One of the many things I appreciate about the Scout Motto is the way it demands self-reliance. To “Be Prepared,” one must take personal responsibility. Self-reliance is one of the main values we work to instill in Scouts, and our program is uniquely positioned to help young people practice it in their daily lives. Something that brings me great joy is the way our movement includes young people who have special needs or disabilities. In our organization, every Scout is a Scout first, and a Scout with unique needs second.
In this issue, you will see the incredible story of how the Palmetto Council successfully brought Scouting to a group of children at a local school for the deaf and blind. This story really struck me; throughout my career, I’ve witnessed the important role Scouting can play in the lives of Scouts with special needs. Welcoming young people with various challenges into our movement benefits everyone involved in the Boy Scouts of America.
With reasonable accommodations, all youth can thrive in our programs. In its effort to involve youth with functional needs due to disability, the BSA allows these Scouts to advance using requirements and a pace that most benefit them. But beyond advancement, the way we manage our programs can simultaneously impact the lives of our members with special needs and their non-disabled Scouting peers.

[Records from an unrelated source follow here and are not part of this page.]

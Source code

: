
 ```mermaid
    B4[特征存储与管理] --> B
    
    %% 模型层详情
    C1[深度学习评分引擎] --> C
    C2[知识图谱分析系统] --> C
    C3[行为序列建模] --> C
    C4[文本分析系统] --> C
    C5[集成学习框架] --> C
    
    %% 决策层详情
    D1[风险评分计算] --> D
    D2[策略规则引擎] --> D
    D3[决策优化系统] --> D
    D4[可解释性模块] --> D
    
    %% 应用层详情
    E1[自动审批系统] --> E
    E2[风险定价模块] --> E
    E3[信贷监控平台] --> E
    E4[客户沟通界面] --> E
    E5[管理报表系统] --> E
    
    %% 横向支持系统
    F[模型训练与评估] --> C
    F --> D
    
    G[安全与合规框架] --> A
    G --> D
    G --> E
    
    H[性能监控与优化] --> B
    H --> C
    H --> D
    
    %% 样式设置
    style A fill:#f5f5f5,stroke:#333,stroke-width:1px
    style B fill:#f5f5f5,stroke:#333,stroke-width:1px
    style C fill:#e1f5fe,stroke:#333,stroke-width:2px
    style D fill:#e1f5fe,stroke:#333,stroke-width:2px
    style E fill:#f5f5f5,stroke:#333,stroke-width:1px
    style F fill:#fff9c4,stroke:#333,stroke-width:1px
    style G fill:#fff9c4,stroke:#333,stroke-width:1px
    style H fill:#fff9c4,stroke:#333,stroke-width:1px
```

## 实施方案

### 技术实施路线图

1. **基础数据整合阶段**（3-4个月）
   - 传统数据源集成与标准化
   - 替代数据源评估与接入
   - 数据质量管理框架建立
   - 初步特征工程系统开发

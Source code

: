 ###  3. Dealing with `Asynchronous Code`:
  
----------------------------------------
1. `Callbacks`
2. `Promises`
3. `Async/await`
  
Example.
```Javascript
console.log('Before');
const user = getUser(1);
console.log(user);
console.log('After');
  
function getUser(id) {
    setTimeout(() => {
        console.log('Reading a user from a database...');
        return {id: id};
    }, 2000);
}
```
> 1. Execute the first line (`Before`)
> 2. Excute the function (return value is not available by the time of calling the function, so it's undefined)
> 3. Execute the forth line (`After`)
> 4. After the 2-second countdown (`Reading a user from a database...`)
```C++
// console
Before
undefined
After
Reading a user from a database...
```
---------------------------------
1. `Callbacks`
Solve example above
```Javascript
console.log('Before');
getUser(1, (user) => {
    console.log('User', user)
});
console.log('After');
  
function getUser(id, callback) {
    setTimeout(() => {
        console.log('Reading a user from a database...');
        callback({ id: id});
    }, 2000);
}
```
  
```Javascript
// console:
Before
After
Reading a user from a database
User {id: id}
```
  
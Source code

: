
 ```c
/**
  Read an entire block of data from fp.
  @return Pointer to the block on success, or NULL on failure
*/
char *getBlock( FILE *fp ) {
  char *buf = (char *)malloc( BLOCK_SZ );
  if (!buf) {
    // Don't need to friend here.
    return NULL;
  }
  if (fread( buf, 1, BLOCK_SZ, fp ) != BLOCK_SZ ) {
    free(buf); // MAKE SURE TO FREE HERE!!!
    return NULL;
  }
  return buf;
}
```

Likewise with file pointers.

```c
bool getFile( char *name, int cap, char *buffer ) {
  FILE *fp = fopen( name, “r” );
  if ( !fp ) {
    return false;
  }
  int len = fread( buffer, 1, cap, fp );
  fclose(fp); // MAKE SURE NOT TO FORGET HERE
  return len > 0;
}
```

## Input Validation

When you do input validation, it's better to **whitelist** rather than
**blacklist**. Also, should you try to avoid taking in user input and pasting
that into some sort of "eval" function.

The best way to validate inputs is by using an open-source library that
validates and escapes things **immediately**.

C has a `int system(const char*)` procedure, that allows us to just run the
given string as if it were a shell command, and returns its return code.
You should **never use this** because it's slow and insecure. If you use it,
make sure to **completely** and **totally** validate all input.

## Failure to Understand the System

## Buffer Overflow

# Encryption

By offering opportunities to better understand the needs of others and having all youth participate together, we help young people experience the value of diversity and build an appreciation for one another’s abilities.
Throughout the nation, dedicated volunteers have helped Scouting serve youth from different ethnicities, faiths, abilities and walks of life, just like those from the Palmetto Council. The common values that bind us together are far greater than any differences that exist among us. Our program rests on that universally applicable foundation of character building and leadership development, but it is built with enough options and flexibility that it can be customized to fit so many different circumstances.
As we strive to serve the needs of as many young people and families as possible, I want to thank all of you who make this an inclusive organization. Our program works in so many different situations, for so many unique communities. I can’t wait to see more of these stories in the years to come.